Compiling with september translate countDown.ink transforms this Ink code to the following JavaScript.

countDown = n => (() => {
  let __ink_trampolined_countDown = n =>
    __ink_match(n, [
      [() => 0, () => __Ink_String(`done!`)],
        () => __Ink_Empty,
        () => __ink_trampoline(__ink_trampolined_countDown, n - 1),
  return __ink_resolve_trampoline(__ink_trampolined_countDown, n);


There’s a lot more code here to support the trampoline, but the key to this transformation is that Ink has created a new function for us inside our countDown function called __ink_trampolined_countDown. This is a version of countDown that returns a trampoline value (__ink_trampoline(...)). The overall countDown function returns the value you get when you call this trampolined function with the trampoline unwrapped. We can see this at

return __ink_resolve_trampoline(__ink_trampolined_countDown, n);

The end result is that we’ve created a trampoline for countDown to implement TCO for this function, without changing the return type for countDown itself because we’ve hidden the actual trampoline completely within the function.

There are downsides to this approach of TCO taken by the September compiler. Most importantly, this kind of code transformation only works for cases of clear self-recursion. If you’ve renamed your recursive function, or if you have mutual recursion or something more complex, the compiler won’t be able to recognize tail recursion and perform the correct transformation. I think this is a worthy tradeoff in ergonomics for a big benefit: painless tail call optimization where it matters most, in loops and iteration.


At its core, tail call elimination is a powerful construct that lets us express infinities. It lets us say “this value is defined as the result of this infinite calculation” without actually performing an infinite amount of work right away. For Ink, this gives us an elegant way to express many iterative algorithms. There’s a whole microcosm of research concerning efficiently performing tail call elimination or optimization in various environments, and we’ve seen some of them here.

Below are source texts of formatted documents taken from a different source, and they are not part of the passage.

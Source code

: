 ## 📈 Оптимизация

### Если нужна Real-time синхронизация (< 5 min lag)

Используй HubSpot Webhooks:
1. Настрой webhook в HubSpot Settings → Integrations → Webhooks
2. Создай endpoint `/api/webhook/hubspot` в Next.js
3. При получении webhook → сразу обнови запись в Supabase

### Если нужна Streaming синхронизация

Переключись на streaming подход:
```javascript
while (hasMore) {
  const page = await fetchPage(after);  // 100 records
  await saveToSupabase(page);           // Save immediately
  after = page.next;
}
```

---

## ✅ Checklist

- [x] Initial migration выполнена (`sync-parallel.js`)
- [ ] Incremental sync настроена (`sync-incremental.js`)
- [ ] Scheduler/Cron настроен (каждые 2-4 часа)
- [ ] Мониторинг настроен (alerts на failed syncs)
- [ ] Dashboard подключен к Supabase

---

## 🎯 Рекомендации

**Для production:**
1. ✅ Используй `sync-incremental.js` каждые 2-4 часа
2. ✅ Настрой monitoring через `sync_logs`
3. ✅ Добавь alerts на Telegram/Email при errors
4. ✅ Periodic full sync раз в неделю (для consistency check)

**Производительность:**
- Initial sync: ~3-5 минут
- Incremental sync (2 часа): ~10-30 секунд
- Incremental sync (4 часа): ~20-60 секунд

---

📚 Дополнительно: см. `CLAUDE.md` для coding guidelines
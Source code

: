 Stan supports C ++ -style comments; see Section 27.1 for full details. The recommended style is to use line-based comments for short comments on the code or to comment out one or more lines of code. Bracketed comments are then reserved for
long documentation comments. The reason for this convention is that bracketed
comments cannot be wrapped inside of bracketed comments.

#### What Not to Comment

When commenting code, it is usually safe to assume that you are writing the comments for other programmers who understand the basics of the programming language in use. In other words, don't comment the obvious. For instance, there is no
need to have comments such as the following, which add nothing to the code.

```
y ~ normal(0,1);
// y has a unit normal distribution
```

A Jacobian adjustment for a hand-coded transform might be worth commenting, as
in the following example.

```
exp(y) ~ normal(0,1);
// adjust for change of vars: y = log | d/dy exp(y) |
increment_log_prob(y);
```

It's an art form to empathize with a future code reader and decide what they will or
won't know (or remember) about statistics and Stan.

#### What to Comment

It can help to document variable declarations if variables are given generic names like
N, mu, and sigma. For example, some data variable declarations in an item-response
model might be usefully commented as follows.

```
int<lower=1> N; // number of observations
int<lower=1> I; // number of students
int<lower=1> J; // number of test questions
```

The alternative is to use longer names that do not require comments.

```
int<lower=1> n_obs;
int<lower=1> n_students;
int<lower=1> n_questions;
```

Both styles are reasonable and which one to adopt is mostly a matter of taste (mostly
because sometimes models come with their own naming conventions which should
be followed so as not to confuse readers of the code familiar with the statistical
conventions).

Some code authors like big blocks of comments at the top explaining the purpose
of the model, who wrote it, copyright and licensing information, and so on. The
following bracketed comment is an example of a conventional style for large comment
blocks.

Like any technical choice, the techniques come with a variety of tradeoffs between runtime and compile-time performance, simplicity, and compatibility.

I think it’s pretty cool that even between the three different Ink implementations, tail calls are implemented differently due to the different constraints in their respective environments. Sadly, it seems like there’s a shortage of accessible material online about how different production languages implement TCE in general. But hopefully this serves as a worthwhile contribution to that small collection.